Bantul – Tradisi syawalan di bulan Syawal masih menjadi bagian penting dalam budaya masyarakat Jawa. Acara ini bertujuan untuk mempererat tali persaudaraan antaranggota keluarga, tidak hanya dalam lingkup keluarga inti tetapi juga melibatkan sanak saudara yang memiliki satu garis keturunan dari nenek moyang yang sama.

Namun, di tengah kesibukan masyarakat modern, jumlah anggota keluarga yang menghadiri acara syawalan cenderung mengalami penurunan. Oleh karena itu, pengurus trah terus berupaya menarik minat anggota keluarga untuk tetap berpartisipasi dengan melakukan berbagai inovasi dalam pengelolaan acara, termasuk perubahan manajemen dan penambahan variasi acara.

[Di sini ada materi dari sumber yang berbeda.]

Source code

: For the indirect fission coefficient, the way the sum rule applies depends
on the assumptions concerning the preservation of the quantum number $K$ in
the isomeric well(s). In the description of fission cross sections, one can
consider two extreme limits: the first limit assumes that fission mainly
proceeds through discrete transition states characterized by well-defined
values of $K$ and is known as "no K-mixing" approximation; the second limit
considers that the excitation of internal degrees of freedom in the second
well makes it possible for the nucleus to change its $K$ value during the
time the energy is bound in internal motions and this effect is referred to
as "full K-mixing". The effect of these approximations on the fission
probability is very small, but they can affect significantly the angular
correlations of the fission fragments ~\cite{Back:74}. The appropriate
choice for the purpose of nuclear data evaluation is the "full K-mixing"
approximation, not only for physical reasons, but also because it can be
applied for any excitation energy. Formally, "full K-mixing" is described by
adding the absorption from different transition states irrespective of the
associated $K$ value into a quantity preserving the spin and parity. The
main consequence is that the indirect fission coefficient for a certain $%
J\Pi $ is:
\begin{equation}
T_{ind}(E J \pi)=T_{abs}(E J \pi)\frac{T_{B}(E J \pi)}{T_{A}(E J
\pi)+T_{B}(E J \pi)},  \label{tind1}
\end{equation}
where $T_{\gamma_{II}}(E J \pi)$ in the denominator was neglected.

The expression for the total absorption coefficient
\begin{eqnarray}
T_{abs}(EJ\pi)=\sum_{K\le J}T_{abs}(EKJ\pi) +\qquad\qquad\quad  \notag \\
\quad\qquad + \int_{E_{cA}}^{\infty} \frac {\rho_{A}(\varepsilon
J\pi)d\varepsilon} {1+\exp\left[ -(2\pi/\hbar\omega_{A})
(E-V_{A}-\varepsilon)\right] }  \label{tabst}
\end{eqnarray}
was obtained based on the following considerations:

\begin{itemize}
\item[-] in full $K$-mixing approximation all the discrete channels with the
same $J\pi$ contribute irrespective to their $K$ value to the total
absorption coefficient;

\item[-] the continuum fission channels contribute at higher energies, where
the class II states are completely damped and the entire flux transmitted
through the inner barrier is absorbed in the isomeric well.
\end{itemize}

Salah satu pengurus syawalan trah, Ketua Dopper Shooting Club yang juga Direktur Kantor Eshar & Rekan, Yusuf Randue, S.H., mengungkapkan bahwa tahun ini merupakan kali pertamanya ikut serta dalam penyelenggaraan syawalan Trah Alm. Joyo Marji dan Alm. Mbah Wito. Ia menyebutkan bahwa ada perubahan konsep dalam acara syawalan, baik dalam kemasan maupun dalam berbagai aspek lainnya. “Ada perbedaan dibandingkan tahun-tahun sebelumnya yang masih dikelola oleh para orang tua,” ujarnya.

Sementara itu, menurut Rendi, konsep acara syawalan kali ini dibuat lebih santai dengan sentuhan anak muda. Dari segi dekorasi dan penataan properti, acara ini dikemas lebih gemerlap dan cerah, menyesuaikan dengan perkembangan zaman. “Kami mencoba mengikuti perkembangan agar lebih menarik bagi generasi muda,” katanya.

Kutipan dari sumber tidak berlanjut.